O Senado aprovou na tarde desta quarta-feira (31/8) a destituição da presidente Dilma Rousseff (PT). Ela estava afastada desde 12 de maio, quando a casa abriu o processo de impeachment contra ela. Com isso, Michel Temer (PMDB) assumiu o cargo em definitivo às 16h52, no Congresso Nacional.

Marri Nogueira/Agência Senado
'Segundo mandato de Dilma Rousseff durou um ano e nove meses.

Ao todo, 61 senadores concluíram que a petista cometeu crime de responsabilidade ao atrasar repasses aos bancos estatais, na prática conhecida como pedaladas fiscais, e ao assinar decretos autorizando a abertura de créditos suplementares sem a autorização do Congresso.
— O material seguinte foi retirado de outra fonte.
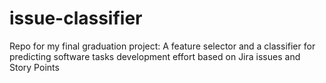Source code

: # issue-classifier
Repo for my final graduation project: A feature selector and a classifier for predicting software tasks development effort based on Jira issues and Story Points
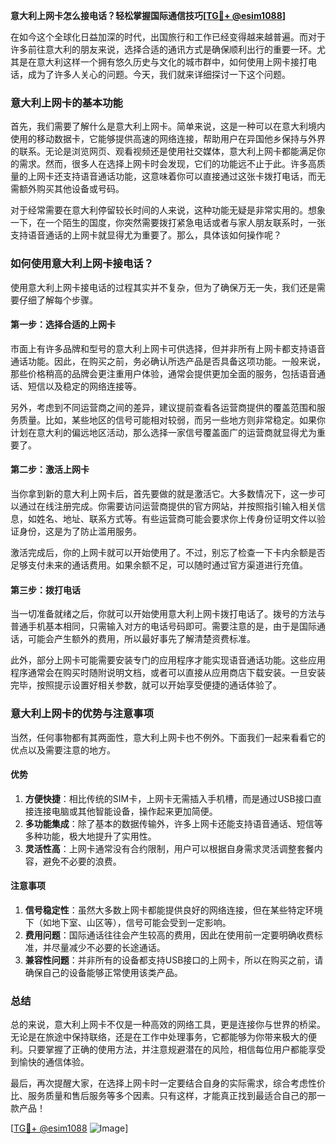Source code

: **意大利上网卡怎么接电话？轻松掌握国际通信技巧[[TG💪+ @esim1088](https://t.me/s/esim1088)]**

在如今这个全球化日益加深的时代，出国旅行和工作已经变得越来越普遍。而对于许多前往意大利的朋友来说，选择合适的通讯方式是确保顺利出行的重要一环。尤其是在意大利这样一个拥有悠久历史与文化的城市群中，如何使用上网卡接打电话，成为了许多人关心的问题。今天，我们就来详细探讨一下这个问题。

### **意大利上网卡的基本功能**

首先，我们需要了解什么是意大利上网卡。简单来说，这是一种可以在意大利境内使用的移动数据卡，它能够提供高速的网络连接，帮助用户在异国他乡保持与外界的联系。无论是浏览网页、观看视频还是使用社交媒体，意大利上网卡都能满足你的需求。然而，很多人在选择上网卡时会发现，它们的功能远不止于此。许多高质量的上网卡还支持语音通话功能，这意味着你可以直接通过这张卡拨打电话，而无需额外购买其他设备或号码。

对于经常需要在意大利停留较长时间的人来说，这种功能无疑是非常实用的。想象一下，在一个陌生的国度，你突然需要拨打紧急电话或者与家人朋友联系时，一张支持语音通话的上网卡就显得尤为重要了。那么，具体该如何操作呢？

### **如何使用意大利上网卡接电话？**

使用意大利上网卡接电话的过程其实并不复杂，但为了确保万无一失，我们还是需要仔细了解每个步骤。

#### **第一步：选择合适的上网卡**

市面上有许多品牌和型号的意大利上网卡可供选择，但并非所有上网卡都支持语音通话功能。因此，在购买之前，务必确认所选产品是否具备这项功能。一般来说，那些价格稍高的品牌会更注重用户体验，通常会提供更加全面的服务，包括语音通话、短信以及稳定的网络连接等。

另外，考虑到不同运营商之间的差异，建议提前查看各运营商提供的覆盖范围和服务质量。比如，某些地区的信号可能相对较弱，而另一些地方则非常稳定。如果你计划在意大利的偏远地区活动，那么选择一家信号覆盖面广的运营商就显得尤为重要了。

#### **第二步：激活上网卡**

当你拿到新的意大利上网卡后，首先要做的就是激活它。大多数情况下，这一步可以通过在线注册完成。你需要访问运营商提供的官方网站，并按照指引输入相关信息，如姓名、地址、联系方式等。有些运营商可能会要求你上传身份证明文件以验证身份，这是为了防止滥用服务。

激活完成后，你的上网卡就可以开始使用了。不过，别忘了检查一下卡内余额是否足够支付未来的通话费用。如果余额不足，可以随时通过官方渠道进行充值。

#### **第三步：拨打电话**

当一切准备就绪之后，你就可以开始使用意大利上网卡拨打电话了。拨号的方法与普通手机基本相同，只需输入对方的电话号码即可。需要注意的是，由于是国际通话，可能会产生额外的费用，所以最好事先了解清楚资费标准。

此外，部分上网卡可能需要安装专门的应用程序才能实现语音通话功能。这些应用程序通常会在购买时随附说明文档，或者可以直接从应用商店下载安装。一旦安装完毕，按照提示设置好相关参数，就可以开始享受便捷的通话体验了。

### **意大利上网卡的优势与注意事项**

当然，任何事物都有其两面性，意大利上网卡也不例外。下面我们一起来看看它的优点以及需要注意的地方。

#### **优势**

1. **方便快捷**：相比传统的SIM卡，上网卡无需插入手机槽，而是通过USB接口直接连接电脑或其他智能设备，操作起来更加简便。
2. **多功能集成**：除了基本的数据传输外，许多上网卡还能支持语音通话、短信等多种功能，极大地提升了实用性。
3. **灵活性高**：上网卡通常没有合约限制，用户可以根据自身需求灵活调整套餐内容，避免不必要的浪费。

#### **注意事项**

1. **信号稳定性**：虽然大多数上网卡都能提供良好的网络连接，但在某些特定环境下（如地下室、山区等），信号可能会受到一定影响。
2. **费用问题**：国际通话往往会产生较高的费用，因此在使用前一定要明确收费标准，并尽量减少不必要的长途通话。
3. **兼容性问题**：并非所有的设备都支持USB接口的上网卡，所以在购买之前，请确保自己的设备能够正常使用该类产品。

### **总结**

总的来说，意大利上网卡不仅是一种高效的网络工具，更是连接你与世界的桥梁。无论是在旅途中保持联络，还是在工作中处理事务，它都能够为你带来极大的便利。只要掌握了正确的使用方法，并注意规避潜在的风险，相信每位用户都能享受到愉快的通信体验。

最后，再次提醒大家，在选择上网卡时一定要结合自身的实际需求，综合考虑性价比、服务质量和售后服务等多个因素。只有这样，才能真正找到最适合自己的那一款产品！

[[TG💪+ @esim1088](https://t.me/s/esim1088) ![Image](https://i.postimg.cc/4NQfJmqS/Snipaste-2025-05-13-00-14-12.png)]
Contudo, Dilma não foi inabilitada para exercer funções públicas por oito anos. 42 senadores votaram por este impedimento, 36, contra, e houve três abstenções. Assim, não houve os dois terços necessários para a imposição dessa pena, e a petista poderá dar aula em universidades públicas ou prestar consultoria a governantes – atividades que ela tem interesse em exercer, segundo a senadora Kátia Abreu (PMDB-TO), sua amiga pessoal.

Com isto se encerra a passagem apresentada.